I’m into facial hair… My facial hair, of course, although I have tremendous respect for other notable beardsmen of my generation: Broken Social Scene’s Brendan Canning, Iron and Wine’s Sam Beam, hockey playoff beards – unless you play for the Toronto Maple Leafs. My wife/daughter, not so much.
|I’ve been living with an almost uncontrollable Bendan Canning-beard fetish for years now. Sometimes, I think I enjoy Broken Social Scene just because of his beard.|
|Some people think Sam Beam looks like Jesus – the blue-eyed, fair hair, Caucasian tree hugger Jesus. But they’re wrong. That was Robert Powell.|
I’m currently sporting a week old beard. And I like it. I think it looks
good great. When I catch my reflection in the mirror, I stop and smile. And that sexy beardsman smiles back, and I can’t help to think: “Man, you’re hot”. But you see, a head hunter contacted me yesterday. He thinks he has a job for me, and he’d like to meet. That means I’ll probably have to shave that soft, cuddly duvet… Is a new job worth it?

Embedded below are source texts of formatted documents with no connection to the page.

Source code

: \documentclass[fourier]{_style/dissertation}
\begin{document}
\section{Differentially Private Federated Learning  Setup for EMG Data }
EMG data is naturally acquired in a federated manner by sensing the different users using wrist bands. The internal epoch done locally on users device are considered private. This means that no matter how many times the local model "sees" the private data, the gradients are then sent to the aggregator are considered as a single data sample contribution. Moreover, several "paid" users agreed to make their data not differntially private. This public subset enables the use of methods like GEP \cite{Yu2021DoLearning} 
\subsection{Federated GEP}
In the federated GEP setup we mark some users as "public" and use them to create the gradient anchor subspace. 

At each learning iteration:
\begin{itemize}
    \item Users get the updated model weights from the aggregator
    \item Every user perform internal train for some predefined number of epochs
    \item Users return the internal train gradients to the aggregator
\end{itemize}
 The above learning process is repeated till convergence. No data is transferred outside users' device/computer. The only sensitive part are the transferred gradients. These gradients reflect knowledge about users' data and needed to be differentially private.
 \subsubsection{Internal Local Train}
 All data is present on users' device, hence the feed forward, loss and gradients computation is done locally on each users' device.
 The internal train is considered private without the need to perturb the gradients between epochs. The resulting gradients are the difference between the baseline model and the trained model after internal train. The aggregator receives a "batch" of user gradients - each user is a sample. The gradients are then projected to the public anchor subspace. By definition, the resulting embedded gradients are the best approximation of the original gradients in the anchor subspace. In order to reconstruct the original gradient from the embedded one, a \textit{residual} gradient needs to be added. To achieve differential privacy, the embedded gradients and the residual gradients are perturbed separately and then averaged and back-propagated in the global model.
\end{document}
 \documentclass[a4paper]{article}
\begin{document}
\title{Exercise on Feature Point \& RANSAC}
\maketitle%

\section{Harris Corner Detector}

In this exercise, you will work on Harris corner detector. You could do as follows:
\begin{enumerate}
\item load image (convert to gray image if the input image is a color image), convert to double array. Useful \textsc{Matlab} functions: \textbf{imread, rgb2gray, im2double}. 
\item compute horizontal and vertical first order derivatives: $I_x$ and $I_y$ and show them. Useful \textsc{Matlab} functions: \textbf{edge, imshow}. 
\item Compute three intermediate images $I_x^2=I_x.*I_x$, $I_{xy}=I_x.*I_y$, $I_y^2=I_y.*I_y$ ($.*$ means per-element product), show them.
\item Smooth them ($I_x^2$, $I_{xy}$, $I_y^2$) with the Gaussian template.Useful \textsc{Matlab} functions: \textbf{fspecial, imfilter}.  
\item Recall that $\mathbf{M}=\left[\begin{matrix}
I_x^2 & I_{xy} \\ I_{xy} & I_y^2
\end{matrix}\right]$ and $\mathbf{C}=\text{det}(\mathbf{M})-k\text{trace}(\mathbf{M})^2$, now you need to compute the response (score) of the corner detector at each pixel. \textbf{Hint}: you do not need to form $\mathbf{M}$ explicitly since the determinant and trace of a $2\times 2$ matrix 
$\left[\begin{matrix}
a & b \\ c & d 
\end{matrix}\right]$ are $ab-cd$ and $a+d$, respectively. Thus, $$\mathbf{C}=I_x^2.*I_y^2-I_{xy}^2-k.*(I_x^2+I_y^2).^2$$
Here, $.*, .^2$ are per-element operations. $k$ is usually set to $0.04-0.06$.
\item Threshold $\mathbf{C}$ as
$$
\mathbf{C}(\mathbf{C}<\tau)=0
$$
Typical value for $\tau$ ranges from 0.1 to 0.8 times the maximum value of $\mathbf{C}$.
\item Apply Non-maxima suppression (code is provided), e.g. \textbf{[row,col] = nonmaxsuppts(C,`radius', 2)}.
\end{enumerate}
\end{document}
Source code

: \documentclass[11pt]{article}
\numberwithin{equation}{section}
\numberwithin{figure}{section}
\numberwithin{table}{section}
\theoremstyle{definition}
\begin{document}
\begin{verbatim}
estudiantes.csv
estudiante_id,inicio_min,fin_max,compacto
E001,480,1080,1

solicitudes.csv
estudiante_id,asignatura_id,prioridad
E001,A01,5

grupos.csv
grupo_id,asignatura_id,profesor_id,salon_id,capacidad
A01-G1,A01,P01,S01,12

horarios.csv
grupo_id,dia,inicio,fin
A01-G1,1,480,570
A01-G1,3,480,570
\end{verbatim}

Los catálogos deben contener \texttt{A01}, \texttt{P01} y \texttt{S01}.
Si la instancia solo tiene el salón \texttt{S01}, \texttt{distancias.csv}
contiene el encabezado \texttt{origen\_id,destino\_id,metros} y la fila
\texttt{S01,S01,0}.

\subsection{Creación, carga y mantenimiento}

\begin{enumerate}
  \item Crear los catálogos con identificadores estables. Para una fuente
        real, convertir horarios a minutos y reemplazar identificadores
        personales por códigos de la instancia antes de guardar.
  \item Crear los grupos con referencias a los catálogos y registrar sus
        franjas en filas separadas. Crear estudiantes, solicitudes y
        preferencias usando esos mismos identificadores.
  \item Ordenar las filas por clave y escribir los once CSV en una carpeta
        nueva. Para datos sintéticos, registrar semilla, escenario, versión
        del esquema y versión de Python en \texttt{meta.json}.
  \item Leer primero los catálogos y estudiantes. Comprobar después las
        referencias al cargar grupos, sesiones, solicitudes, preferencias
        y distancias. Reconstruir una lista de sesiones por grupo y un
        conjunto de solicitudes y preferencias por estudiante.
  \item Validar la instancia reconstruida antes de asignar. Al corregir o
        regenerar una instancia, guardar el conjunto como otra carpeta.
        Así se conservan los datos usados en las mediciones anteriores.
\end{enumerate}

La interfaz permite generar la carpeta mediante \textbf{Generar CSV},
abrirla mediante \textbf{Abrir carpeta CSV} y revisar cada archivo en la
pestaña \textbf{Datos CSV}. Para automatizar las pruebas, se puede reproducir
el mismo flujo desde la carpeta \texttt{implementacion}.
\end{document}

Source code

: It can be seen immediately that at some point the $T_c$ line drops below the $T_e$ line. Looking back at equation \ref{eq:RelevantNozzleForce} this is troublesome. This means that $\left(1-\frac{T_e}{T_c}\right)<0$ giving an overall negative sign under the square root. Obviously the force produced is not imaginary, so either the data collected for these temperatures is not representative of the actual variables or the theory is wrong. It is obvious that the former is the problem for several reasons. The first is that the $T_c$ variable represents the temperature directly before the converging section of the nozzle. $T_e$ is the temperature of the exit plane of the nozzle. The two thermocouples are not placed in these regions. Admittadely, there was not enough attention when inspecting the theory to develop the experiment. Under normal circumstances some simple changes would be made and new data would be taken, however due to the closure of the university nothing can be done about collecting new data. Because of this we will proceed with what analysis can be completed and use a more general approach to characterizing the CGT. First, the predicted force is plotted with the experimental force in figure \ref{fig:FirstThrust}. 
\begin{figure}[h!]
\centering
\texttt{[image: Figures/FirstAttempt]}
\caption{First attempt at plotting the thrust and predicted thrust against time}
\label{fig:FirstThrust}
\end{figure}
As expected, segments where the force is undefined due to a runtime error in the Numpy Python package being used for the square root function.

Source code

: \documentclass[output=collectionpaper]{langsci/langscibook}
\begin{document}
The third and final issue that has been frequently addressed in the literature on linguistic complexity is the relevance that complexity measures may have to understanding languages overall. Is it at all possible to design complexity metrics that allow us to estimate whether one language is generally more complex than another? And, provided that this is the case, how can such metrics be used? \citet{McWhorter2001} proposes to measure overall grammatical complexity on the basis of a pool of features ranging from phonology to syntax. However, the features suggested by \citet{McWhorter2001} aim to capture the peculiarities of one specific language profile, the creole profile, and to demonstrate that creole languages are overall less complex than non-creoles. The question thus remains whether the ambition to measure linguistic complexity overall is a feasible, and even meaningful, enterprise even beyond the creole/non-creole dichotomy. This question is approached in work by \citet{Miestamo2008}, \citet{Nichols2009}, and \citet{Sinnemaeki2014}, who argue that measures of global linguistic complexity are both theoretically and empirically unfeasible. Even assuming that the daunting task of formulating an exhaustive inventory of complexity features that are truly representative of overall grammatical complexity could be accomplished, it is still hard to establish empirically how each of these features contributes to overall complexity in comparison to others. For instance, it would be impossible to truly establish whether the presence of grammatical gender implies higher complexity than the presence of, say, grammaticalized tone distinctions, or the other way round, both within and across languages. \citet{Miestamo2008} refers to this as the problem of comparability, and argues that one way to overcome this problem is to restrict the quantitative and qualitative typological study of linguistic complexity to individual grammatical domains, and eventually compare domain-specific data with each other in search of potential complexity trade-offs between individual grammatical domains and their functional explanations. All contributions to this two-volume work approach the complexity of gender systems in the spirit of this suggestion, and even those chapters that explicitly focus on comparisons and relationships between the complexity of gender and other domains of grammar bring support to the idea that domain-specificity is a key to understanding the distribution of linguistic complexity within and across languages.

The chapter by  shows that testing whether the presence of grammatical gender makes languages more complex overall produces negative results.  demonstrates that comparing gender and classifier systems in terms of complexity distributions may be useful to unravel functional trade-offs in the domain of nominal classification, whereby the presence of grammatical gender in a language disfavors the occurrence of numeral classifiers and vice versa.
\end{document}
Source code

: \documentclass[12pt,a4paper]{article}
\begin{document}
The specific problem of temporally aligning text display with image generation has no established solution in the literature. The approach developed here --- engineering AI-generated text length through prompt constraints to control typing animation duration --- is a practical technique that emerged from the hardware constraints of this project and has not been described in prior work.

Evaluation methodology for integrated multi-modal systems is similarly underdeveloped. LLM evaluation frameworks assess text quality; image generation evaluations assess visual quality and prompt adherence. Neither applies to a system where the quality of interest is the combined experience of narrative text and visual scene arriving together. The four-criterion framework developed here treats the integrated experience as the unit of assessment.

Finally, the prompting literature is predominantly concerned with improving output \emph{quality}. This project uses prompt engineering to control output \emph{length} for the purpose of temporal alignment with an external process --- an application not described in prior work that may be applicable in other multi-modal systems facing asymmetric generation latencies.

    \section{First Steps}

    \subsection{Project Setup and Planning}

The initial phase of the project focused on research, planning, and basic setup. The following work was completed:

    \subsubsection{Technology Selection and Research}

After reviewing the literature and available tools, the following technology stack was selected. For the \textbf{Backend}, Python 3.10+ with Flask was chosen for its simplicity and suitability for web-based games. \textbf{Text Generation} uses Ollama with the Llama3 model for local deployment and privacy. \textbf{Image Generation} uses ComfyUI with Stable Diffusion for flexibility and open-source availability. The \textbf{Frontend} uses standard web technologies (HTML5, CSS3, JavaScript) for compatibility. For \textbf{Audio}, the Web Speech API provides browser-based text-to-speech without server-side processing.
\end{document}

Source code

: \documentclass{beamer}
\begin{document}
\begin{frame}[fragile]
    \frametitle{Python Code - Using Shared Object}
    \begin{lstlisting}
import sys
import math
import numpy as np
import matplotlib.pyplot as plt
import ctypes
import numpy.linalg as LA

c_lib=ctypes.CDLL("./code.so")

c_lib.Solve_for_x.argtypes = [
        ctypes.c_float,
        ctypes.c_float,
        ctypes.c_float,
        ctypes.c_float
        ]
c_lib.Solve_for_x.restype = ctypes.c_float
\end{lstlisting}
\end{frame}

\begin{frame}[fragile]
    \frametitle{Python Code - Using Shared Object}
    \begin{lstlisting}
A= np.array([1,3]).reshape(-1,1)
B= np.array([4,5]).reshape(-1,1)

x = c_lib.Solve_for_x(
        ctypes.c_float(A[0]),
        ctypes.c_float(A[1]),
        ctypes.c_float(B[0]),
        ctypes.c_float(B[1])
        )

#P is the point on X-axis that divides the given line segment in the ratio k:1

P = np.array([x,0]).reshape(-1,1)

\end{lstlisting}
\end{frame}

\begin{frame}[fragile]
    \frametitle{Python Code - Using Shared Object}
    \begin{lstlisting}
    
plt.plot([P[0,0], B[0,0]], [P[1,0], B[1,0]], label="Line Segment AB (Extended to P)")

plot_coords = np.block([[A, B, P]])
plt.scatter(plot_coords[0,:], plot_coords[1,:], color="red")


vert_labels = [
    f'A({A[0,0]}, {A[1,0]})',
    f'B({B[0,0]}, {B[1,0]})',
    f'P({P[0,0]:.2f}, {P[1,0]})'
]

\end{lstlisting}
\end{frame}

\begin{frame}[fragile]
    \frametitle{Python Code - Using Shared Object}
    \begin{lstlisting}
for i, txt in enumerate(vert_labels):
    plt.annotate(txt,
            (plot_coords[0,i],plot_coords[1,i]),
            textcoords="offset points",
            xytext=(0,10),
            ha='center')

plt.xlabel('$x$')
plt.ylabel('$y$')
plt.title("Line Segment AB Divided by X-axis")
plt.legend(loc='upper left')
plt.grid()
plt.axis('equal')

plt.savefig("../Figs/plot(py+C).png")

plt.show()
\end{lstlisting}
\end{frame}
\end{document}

And then there’s my wife. Last year, when I was the proud owner of a real hipster douchebag beard, she said one day: “Looks
good great, but YOU try and kiss facial pubes”.
And then there’s my daughter. I have no clue what she thinks, or what she babbles. But when she stares at my beard, and her eyes become red, and she levitates, and she foams from the mouth, and the light flickers, and the skies turn dark, I do whatever the f*ck she wants.
There’s only one way this can end, and it’s with a sad and broken razor blade after a sordid one-time affair.